I was never into Pokemon before this app but this game was fun just finding new discoveries even in my own city.

[–] [email protected] 8 points 5 hours ago (2 children)

Luckily geocaching is still a thing!

[–] [email protected] 3 points 2 hours ago (1 children)

Too bad it is $30/year for the app to work.

[–] [email protected] 3 points 1 hour ago

Geocaching isn't limited to a single app... Go find a geocaching website and punch the coords into whatever mapping app you use.

[–] deus 4 points 4 hours ago

Now that sounds like the perfect replacement for Pokémon Go for me, which means it's an app I'll install as a way to motivate me to go walk outside and then feel guilty because I just don't.

[–] [email protected] 13 points 8 hours ago (2 children)

I can't believe Saudi Arabia are nationalising Pokemon Go when the UK won't even nationalise regional water monopolies. Honestly these things were never great for privacy and given the state of things I'm not sure I'm more concerned about a Saudi entity tracking me than a US one.

Not good news for gay Pokemon fans in that country though.

[–] [email protected] 3 points 5 hours ago

Gotta catch them all!

[–] [email protected] 8 points 7 hours ago

In the end all that changes is a Saudi company on NSA checks instead of a US one.

[–] [email protected] 18 points 8 hours ago (2 children)

Business ethics? Meh, just profits, just profits.

[–] [email protected] 8 points 8 hours ago

Unregulated Capitalism.

[–] devfuuu 3 points 8 hours ago

Always has been, and nothing will continue to be done about it.

[–] metalslug53 6 points 9 hours ago
[–] [email protected] 1 points 5 hours ago

Waiting for them to further push monetization schemes. I'll bet on stat boosters and shiny rate enhancers for $$.

[–] [email protected] 1 points 5 hours ago

First they came for my event pikachus, then they came for my shiny legendaries...

[–] roguetrick 3 points 8 hours ago (1 children)

Saudi Arabia really likes to invest in dead tech.

[–] [email protected] 3 points 3 hours ago (1 children)

They don't care about the tech, they care about the data.

[–] roguetrick 0 points 3 hours ago* (last edited 16 minutes ago)

You give them too much credit on this one. This decision was likely spearheaded by some nepo appointment who is out to diversify in the worst way. When your send cousin Johnny to college in the West, you're still not getting the best and brightest when he comes back. Whole structure of their investment fund is graft and bad decisions.

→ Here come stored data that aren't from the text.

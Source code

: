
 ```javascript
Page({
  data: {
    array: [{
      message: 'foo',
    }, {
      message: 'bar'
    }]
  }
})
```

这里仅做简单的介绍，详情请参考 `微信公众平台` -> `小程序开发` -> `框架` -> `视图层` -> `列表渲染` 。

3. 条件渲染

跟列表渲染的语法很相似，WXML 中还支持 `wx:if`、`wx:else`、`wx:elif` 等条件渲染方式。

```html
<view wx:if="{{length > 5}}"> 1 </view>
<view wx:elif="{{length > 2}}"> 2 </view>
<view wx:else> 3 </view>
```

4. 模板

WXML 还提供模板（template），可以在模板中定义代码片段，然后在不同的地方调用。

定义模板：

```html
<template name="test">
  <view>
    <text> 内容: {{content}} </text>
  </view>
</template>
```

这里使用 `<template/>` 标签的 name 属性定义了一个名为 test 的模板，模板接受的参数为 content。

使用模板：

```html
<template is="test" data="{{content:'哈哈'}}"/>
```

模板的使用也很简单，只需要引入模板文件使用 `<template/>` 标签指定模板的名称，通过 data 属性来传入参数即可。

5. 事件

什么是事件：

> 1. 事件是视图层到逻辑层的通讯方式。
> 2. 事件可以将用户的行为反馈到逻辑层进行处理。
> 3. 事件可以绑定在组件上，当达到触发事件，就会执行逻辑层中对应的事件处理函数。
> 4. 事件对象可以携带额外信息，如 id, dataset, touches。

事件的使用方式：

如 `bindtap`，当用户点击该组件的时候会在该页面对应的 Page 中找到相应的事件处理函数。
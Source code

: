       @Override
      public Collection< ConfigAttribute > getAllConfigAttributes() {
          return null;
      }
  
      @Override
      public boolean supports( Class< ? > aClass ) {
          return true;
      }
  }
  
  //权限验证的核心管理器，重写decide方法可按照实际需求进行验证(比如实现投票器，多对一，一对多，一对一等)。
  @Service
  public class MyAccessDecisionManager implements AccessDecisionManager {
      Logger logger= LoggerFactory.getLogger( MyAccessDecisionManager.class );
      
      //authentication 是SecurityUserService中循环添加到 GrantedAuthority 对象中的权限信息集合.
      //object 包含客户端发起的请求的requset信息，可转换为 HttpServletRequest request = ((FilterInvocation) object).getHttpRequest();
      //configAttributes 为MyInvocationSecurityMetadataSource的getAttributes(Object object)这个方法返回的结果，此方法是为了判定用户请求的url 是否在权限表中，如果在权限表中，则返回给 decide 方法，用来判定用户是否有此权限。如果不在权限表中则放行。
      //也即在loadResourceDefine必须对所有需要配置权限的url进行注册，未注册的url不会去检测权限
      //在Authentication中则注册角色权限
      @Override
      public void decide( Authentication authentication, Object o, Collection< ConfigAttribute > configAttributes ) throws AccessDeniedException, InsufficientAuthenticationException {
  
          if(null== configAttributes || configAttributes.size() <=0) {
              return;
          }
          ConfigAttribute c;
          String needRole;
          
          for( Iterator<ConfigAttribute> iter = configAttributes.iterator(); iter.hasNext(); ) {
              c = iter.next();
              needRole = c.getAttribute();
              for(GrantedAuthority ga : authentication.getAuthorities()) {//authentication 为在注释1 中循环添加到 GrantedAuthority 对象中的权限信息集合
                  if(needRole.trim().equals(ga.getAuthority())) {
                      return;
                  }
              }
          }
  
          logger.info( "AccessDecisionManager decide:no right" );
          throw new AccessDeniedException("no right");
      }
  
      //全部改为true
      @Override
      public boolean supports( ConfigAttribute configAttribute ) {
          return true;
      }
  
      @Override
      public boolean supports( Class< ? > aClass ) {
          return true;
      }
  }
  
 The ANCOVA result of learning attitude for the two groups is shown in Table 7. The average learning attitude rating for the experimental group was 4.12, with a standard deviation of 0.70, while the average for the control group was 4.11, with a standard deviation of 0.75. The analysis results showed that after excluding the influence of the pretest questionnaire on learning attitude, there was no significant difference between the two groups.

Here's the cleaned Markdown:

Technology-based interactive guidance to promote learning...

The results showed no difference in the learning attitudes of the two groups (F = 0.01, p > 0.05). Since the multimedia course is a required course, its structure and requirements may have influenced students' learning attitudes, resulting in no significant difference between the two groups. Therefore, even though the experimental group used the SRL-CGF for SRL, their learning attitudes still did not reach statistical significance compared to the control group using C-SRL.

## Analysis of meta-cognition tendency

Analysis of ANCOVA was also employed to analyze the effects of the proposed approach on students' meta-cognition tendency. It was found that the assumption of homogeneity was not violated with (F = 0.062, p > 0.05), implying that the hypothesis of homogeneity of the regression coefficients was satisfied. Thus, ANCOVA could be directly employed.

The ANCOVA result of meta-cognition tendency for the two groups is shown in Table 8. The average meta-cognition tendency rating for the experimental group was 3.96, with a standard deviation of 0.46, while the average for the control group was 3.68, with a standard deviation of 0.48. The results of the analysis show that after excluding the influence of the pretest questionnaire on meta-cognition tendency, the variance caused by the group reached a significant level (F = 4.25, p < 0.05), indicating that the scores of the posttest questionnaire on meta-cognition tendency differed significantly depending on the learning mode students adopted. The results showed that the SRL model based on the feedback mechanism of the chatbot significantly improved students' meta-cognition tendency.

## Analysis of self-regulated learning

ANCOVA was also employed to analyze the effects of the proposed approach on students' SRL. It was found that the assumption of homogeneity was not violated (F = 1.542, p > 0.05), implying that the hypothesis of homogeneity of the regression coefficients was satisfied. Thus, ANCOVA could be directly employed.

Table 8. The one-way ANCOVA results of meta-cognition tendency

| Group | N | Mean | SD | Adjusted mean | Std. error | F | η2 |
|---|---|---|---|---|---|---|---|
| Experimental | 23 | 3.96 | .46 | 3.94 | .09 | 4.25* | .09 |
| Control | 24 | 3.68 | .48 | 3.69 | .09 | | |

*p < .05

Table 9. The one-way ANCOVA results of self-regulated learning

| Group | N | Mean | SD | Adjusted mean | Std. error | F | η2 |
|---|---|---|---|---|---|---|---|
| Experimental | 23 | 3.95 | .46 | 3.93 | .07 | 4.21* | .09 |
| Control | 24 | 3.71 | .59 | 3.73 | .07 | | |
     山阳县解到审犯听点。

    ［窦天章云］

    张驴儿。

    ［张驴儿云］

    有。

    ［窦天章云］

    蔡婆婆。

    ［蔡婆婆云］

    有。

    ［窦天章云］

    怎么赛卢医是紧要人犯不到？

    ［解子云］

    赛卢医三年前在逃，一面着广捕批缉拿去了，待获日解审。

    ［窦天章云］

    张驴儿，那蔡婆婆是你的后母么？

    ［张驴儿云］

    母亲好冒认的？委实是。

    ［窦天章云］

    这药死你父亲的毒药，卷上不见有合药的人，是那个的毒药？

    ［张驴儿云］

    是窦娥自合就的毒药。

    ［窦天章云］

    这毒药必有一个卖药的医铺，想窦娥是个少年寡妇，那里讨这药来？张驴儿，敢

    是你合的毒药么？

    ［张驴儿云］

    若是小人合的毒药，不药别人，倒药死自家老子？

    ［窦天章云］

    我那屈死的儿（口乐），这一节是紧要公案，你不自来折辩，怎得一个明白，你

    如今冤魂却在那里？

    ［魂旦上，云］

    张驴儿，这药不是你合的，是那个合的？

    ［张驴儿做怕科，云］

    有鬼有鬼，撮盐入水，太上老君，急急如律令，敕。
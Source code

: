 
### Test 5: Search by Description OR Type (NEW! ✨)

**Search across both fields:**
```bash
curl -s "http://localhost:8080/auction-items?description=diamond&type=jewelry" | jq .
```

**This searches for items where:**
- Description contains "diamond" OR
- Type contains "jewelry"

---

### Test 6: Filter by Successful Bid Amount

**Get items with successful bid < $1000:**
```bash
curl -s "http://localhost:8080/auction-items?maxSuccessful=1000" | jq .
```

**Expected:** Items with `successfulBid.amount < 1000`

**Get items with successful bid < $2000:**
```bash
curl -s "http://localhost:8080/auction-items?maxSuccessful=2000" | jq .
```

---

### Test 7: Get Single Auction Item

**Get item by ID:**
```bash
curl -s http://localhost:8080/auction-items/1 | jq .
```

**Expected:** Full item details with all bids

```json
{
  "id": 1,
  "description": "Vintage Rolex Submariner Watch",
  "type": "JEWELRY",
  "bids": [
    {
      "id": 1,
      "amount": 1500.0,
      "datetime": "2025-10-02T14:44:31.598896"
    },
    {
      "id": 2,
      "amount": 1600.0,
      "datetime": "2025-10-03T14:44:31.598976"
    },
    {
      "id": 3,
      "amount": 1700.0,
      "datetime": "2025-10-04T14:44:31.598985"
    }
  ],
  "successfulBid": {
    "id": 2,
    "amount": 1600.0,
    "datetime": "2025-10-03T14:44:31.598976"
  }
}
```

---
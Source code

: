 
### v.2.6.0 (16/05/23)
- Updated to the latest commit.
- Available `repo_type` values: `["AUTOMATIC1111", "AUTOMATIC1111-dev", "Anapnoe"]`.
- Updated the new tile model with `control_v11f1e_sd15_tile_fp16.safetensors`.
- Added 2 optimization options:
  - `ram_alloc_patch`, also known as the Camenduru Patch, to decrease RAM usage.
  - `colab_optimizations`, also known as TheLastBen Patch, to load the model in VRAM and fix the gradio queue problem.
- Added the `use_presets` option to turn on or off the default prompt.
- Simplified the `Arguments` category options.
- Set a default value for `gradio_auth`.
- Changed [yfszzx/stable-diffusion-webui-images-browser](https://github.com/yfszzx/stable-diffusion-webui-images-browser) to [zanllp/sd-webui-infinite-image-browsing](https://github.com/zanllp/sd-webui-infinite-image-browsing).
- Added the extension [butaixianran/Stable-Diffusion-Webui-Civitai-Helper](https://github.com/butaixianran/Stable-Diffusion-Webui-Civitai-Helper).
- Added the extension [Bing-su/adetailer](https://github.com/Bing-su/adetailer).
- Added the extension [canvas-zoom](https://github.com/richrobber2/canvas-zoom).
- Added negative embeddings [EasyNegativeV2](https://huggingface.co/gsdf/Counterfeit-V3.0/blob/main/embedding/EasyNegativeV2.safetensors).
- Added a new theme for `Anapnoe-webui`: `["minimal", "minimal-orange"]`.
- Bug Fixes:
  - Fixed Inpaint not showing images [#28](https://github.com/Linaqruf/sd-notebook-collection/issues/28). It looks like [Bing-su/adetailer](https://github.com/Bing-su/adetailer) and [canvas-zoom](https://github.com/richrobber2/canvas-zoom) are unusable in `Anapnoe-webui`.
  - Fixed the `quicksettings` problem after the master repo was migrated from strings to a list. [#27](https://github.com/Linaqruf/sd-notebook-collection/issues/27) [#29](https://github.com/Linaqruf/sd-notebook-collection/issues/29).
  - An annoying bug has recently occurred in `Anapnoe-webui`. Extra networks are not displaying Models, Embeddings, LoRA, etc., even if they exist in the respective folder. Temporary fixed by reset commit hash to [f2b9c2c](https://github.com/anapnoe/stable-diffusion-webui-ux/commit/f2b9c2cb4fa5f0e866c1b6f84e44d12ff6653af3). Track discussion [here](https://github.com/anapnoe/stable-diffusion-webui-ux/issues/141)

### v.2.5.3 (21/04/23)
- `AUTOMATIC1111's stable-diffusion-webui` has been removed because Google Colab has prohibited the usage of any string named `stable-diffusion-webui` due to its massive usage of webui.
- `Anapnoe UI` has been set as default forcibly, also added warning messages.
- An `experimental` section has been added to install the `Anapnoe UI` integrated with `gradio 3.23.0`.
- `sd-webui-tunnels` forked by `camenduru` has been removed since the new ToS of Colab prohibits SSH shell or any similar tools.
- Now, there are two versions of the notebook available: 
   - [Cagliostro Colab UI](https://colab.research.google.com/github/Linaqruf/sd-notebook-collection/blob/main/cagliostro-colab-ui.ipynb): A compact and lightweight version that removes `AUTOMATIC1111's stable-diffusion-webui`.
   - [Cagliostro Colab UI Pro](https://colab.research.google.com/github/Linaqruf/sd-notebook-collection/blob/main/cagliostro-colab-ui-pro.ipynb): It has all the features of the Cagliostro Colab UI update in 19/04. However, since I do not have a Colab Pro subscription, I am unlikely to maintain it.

Compare Saudis system to Norway's sovereign fund. Instead of being politically neutral, like everything in the house of Saud it's a patronage system. They do big headline buys like this to convince everybody above them they're actually doing something to diversify from oil market shocks. But in this case they're buying a dry well that's already had it's data sold to those who wanted it and is burdened to IP licensing that likely drains much of its micro transaction potential. They're not going to get much from a state security standpoint from it that they couldn't get in ways that would cost several billion less and they're not going to get much of a return of investment on it either. But since patronage rewards are front loaded they do stupid buys like this.

If they just wanted the data, they could've gotten it for much less than 3.8 billion. They likely could've gotten it for 3.7 billion less at least.